Service Architecture
Clean Architecture, Ports and Adapters, and internal service design.
Service Architecture
While System Architecture defines how WordLoop's components communicate, Service Architecture dictates how we build the software inside those components.
We embrace Ports and Adapters (often referred to as Hexagonal or Clean Architecture) as our foundational pattern.
The Core Strategy
We use Clean Architecture because protecting our core domain logic provides immense engineering agility. By isolating our business rules from external dependencies, we can test comprehensively and confidently swap infrastructure (like databases or third-party APIs) as our needs evolve.
Ports and Adapters
We construct a strict boundary around our core domain logic by breaking code into three layers:
- The Domain (The Center): This is pure language code representing what our application does. It defines the business rules natively without relying on external frameworks, database drivers, or HTTP libraries.
- Ports (The Boundaries): The domain defines interfaces (Ports) describing what it needs to drive (e.g., "save a domain entity") or what drives it (e.g., "create a user account"). The domain owns these definitions completely.
- Adapters (The Infrastructure): Adapters implement the Ports to connect the exact infrastructure. A REST Handler Adapter converts an HTTP payload into domain objects, while a PostgreSQL Adapter implements a storage Port to persist domain entities.
Principles of Clean Architecture at WordLoop
1. Inward Dependency
Code dependencies flow inward, pointing exclusively toward the domain. The domain focuses purely on business logic, while the adapters translate external concepts into domain concepts.
2. Built-In Testability
Isolating the domain from infrastructure allows us to test our logic instantly and deterministically. We execute massive suites of business rule tests locally using fast, in-memory mock implementations of our Ports, providing millisecond-level feedback loops.

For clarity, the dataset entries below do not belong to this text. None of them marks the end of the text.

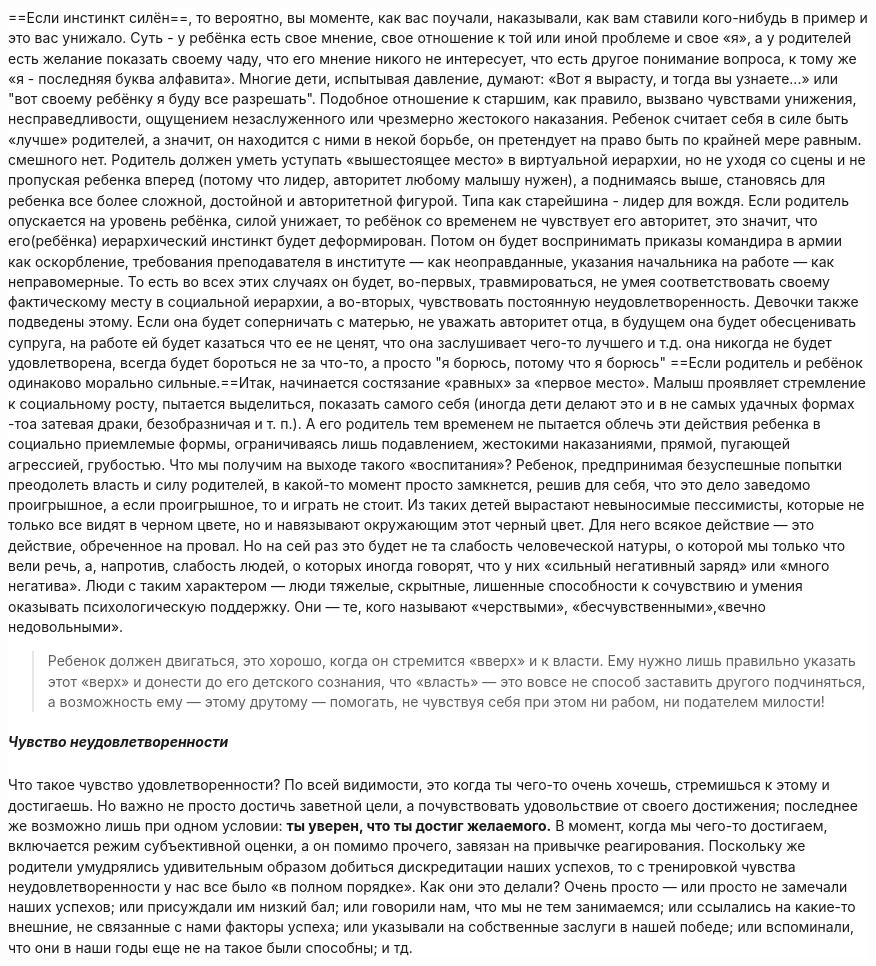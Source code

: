 ==Если инстинкт силён==, то вероятно, вы моменте, как вас поучали, наказывали, как вам ставили кого-нибудь в пример и это вас унижало. Суть - у ребёнка есть свое мнение, свое отношение к той или иной проблеме и свое «я», а у родителей есть желание показать своему чаду, что его мнение никого не интересует, что есть другое понимание вопроса, к тому же «я - последняя буква алфавита». Многие дети, испытывая давление, думают: «Вот я вырасту, и тогда вы узнаете...» или "вот своему ребёнку я буду все разрешать". Подобное отношение к старшим, как правило, вызвано чувствами унижения, несправедливости, ощущением незаслуженного или чрезмерно жестокого наказания. Ребенок считает себя в силе быть «лучше» родителей, а значит, он находится с ними в некой борьбе, он претендует на право быть по крайней мере равным. смешного нет. Родитель должен уметь уступать «вышестоящее место» в виртуальной иерархии, но не уходя со сцены и не пропуская ребенка вперед (потому что лидер, авторитет любому малышу нужен), а поднимаясь выше, становясь для ребенка все более сложной, достойной и авторитетной фигурой. Типа как старейшина - лидер для вождя.
Если родитель опускается на уровень ребёнка, силой унижает, то ребёнок со временем не чувствует его авторитет, это значит, что его(ребёнка) иерархический инстинкт будет деформирован. Потом он будет воспринимать приказы командира в армии как оскорбление, требования преподавателя в институте — как неоправданные, указания начальника на работе — как неправомерные. То есть во всех этих случаях он будет, во-первых, травмироваться, не умея соответствовать своему фактическому месту в социальной иерархии, а во-вторых, чувствовать постоянную неудовлетворенность.
Девочки также подведены этому. Если она будет соперничать с матерью, не уважать авторитет отца, в будущем она будет обесценивать супруга, на работе ей будет казаться что ее не ценят, что она заслушивает чего-то лучшего и т.д. она никогда не будет удовлетворена, всегда будет бороться не за что-то, а просто "я борюсь, потому что я борюсь"
==Если родитель и ребёнок одинаково морально сильные.==Итак, начинается состязание «равных» за «первое место». Малыш проявляет стремление к социальному росту, пытается выделиться, показать самого себя (иногда дети делают это и в не самых удачных формах -тоа затевая драки, безобразничая и т. п.). А его родитель тем временем не пытается облечь эти действия ребенка в социально приемлемые формы, ограничиваясь лишь подавлением, жестокими наказаниями, прямой, пугающей агрессией, грубостью. 
Что мы получим на выходе такого «воспитания»? Ребенок, предпринимая безуспешные попытки преодолеть власть и силу родителей, в какой-то момент просто замкнется, решив для себя, что это дело заведомо проигрышное, а если проигрышное, то и играть не стоит. Из таких детей вырастают невыносимые пессимисты, которые не только все видят в черном цвете, но и навязывают окружающим этот черный цвет. Для него всякое действие — это действие, обреченное на провал. Но на сей раз это будет не та слабость человеческой натуры, о которой мы только что вели речь, а, напротив, слабость людей, о которых иногда говорят, что у них «сильный негативный заряд» или «много негатива». Люди с таким характером — люди тяжелые, скрытные, лишенные способности к сочувствию и умения оказывать психологическую поддержку. Они — те, кого называют «черствыми», «бесчувственными»,«вечно недовольными».
> Ребенок должен двигаться, это хорошо, когда он стремится «вверх» и к власти. Ему нужно лишь правильно указать этот «верх» и донести до его детского сознания, что «власть» — это вовсе не способ заставить другого подчиняться, а возможность ему — этому друтому — помогать, не чувствуя себя при этом ни рабом, ни подателем милости!

##### Чувство неудовлетворенности
Что такое чувство удовлетворенности? 
По всей видимости, это когда ты чего-то очень хочешь, стремишься к этому и достигаешь. Но важно не просто достичь заветной цели, а почувствовать удовольствие от своего достижения; последнее же возможно лишь при одном условии: **ты уверен, что ты достиг желаемого.** 
В момент, когда мы чего-то достигаем, включается режим субъективной оценки, а он помимо прочего, завязан на привычке реагирования.
Поскольку же родители умудрялись удивительным образом добиться дискредитации наших успехов, то с тренировкой чувства неудовлетворенности у нас все было «в полном порядке». Как они это делали? Очень просто — или просто не замечали наших успехов; или присуждали им низкий бал; или говорили нам, что мы не тем занимаемся; или ссылались на какие-то внешние, не связанные с нами факторы успеха; или указывали на собственные заслуги в нашей победе; или вспоминали, что они в наши годы еще не на такое были способны; и тд.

3. Progressive Elaboration
This architecture empowers us to build and verify the entire behavior of a feature before making infrastructure commitments. The domain defines what infrastructure is necessary, allowing us to defer decisions on database technologies or cloud resources until the business logic is fully proven.
The Frontend Nuance
While our backend services (Go, Python) strictly structure their physical directories as core/, providers/, and entrypoints/, full-stack frontend frameworks require a pragmatic adaptation.
We build our web application using Next.js. Modern frontend frameworks derive immense performance, caching, and developer experience benefits from deeply opinionated file-system routing (e.g., the Next.js App Router). Forcing a literal core/ and providers/ folder structure over a Next.js app actively fights the framework and destroys its native capabilities.
Instead of fighting the framework, we map the concepts of Clean Architecture to the standard Next.js layout:
- Inbound Adapters: The Next.js
app/directory (React Server Components and Route Handlers) acts as the entrypoint. Sub-components (components/) handle presentation. - The Core: Custom hooks (
hooks/) and pure validation schemas (lib/) orchestrate local business logic. - Providers: Generated API clients (
lib/providers/) manage external side-effects, guaranteeing that React components never manually constructfetch()calls.
This ensures we maintain absolute architectural discipline—separating I/O and side-effects from pure UI representation—without sacrificing the native power of our chosen frontend tooling.